DESIGN: Norwegian Mother and Child Cohort Study (MoBa).
PATIENTS OR PARTICIPANTS: Data were gathered from 72,435 women. A total of 1,495 (2.1%) women reported having BED symptoms both before and during pregnancy; 921 (1.3%) reported pre-pregnancy BED symptoms that remitted during pregnancy; 1,235 (1.7%) reported incident BED symptoms during pregnancy; and 68,784 (95.0%) reported no eating disorder symptoms before or during pregnancy (referent).

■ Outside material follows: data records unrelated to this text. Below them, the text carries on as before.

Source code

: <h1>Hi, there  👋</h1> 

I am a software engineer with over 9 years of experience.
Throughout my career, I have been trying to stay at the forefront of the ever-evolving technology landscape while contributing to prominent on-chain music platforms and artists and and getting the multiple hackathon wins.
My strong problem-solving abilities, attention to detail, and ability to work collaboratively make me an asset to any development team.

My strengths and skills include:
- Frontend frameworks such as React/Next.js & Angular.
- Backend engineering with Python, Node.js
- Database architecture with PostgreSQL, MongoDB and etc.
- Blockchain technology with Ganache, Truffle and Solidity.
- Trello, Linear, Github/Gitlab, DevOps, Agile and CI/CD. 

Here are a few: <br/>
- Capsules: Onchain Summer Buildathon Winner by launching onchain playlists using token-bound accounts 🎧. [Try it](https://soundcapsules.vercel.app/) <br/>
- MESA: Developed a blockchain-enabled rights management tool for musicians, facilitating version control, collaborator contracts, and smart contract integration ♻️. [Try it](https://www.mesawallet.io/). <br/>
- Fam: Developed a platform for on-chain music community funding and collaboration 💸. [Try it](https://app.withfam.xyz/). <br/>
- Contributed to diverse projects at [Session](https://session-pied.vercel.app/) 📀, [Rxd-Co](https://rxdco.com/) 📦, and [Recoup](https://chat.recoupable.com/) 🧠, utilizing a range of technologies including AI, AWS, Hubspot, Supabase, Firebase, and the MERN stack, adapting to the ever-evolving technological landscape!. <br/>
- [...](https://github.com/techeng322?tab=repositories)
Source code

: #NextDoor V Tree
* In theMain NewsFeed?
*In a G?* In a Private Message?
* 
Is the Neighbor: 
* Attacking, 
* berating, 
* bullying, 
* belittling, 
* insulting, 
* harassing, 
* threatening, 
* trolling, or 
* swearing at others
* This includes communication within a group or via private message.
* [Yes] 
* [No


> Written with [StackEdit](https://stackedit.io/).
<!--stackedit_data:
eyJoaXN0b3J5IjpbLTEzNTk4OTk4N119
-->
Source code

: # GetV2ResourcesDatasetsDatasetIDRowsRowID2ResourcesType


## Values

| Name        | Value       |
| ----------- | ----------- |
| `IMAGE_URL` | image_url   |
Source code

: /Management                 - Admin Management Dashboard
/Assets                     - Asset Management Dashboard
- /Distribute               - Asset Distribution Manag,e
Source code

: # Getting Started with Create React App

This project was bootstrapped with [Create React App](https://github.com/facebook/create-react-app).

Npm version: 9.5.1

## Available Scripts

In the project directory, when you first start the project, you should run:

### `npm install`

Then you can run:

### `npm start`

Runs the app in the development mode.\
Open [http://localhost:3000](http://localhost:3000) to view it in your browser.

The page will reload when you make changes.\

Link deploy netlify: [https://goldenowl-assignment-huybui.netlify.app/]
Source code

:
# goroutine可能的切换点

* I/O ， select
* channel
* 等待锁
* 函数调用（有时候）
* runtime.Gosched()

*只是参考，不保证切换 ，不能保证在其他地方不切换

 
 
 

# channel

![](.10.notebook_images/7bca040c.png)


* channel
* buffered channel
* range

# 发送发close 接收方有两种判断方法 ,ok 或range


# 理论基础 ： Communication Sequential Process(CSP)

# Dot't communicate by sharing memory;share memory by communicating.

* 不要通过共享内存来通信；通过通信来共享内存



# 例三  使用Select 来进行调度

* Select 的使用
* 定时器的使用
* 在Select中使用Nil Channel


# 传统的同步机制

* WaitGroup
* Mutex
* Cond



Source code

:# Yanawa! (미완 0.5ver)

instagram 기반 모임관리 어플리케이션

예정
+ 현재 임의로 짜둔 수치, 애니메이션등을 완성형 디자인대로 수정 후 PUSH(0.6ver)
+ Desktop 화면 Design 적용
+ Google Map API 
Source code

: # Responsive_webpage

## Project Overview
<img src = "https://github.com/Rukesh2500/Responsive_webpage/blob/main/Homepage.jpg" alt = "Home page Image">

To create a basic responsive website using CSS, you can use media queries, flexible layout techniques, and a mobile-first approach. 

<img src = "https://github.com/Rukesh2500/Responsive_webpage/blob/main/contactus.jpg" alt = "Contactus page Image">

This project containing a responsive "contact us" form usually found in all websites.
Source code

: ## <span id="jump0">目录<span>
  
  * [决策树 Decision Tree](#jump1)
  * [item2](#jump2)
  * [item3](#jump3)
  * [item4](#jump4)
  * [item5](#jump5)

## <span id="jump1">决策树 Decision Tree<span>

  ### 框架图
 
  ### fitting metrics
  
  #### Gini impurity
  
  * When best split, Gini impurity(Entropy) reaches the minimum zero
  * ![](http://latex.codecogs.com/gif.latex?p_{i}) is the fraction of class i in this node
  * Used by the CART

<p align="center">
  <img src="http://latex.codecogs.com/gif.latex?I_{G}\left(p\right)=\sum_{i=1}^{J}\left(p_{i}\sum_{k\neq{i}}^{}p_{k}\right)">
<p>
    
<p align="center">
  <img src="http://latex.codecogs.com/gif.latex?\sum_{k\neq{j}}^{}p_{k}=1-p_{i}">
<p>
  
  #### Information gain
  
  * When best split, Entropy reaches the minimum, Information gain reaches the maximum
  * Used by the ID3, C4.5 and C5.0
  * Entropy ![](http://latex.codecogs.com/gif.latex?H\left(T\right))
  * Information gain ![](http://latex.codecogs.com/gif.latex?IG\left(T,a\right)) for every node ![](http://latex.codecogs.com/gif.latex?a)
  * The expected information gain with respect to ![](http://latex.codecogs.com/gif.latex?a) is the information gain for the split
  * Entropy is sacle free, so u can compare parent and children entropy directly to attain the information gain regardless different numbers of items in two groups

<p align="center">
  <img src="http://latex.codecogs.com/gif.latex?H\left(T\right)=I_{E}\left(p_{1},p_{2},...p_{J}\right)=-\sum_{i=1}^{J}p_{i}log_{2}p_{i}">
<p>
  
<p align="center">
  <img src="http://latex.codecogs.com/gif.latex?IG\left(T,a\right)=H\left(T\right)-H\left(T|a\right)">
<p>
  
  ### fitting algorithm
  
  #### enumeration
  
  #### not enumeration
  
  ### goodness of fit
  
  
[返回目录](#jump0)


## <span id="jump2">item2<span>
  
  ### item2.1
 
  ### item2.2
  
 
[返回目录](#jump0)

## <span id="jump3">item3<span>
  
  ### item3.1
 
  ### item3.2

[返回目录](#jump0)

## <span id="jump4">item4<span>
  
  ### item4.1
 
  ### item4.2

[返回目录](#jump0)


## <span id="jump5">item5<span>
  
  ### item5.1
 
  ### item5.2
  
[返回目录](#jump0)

MEASUREMENTS AND RESULTS: Questionnaires were collected at 3 time points, with a median completion time of 17.1 weeks gestation, 30.1 weeks gestation, and 18.7 months after childbirth. We collected information on demographics, eating disorder status before and during pregnancy, sleep problems during the first 18 weeks of pregnancy, hours of sleep during the third trimester, and sleep satisfaction 18 months after childbirth. All BED symptom groups were significantly more likely to report sleep problems during the first 18 weeks of pregnancy than the referent (adjusted odds ratio [OR] = 1.26-1.42, false discovery rate [FDR] P < 0.05). In the third trimester, women with incident BED symptoms during pregnancy were more likely to report more hours of sleep than the referent (adjusted OR = 1.49, FDR P < 0.01). All BED symptom groups had higher odds of reporting more dissatisfaction with sleep 18 months after childbirth (adjusted ORs = 1.28-1.47, FDR P < 0.01).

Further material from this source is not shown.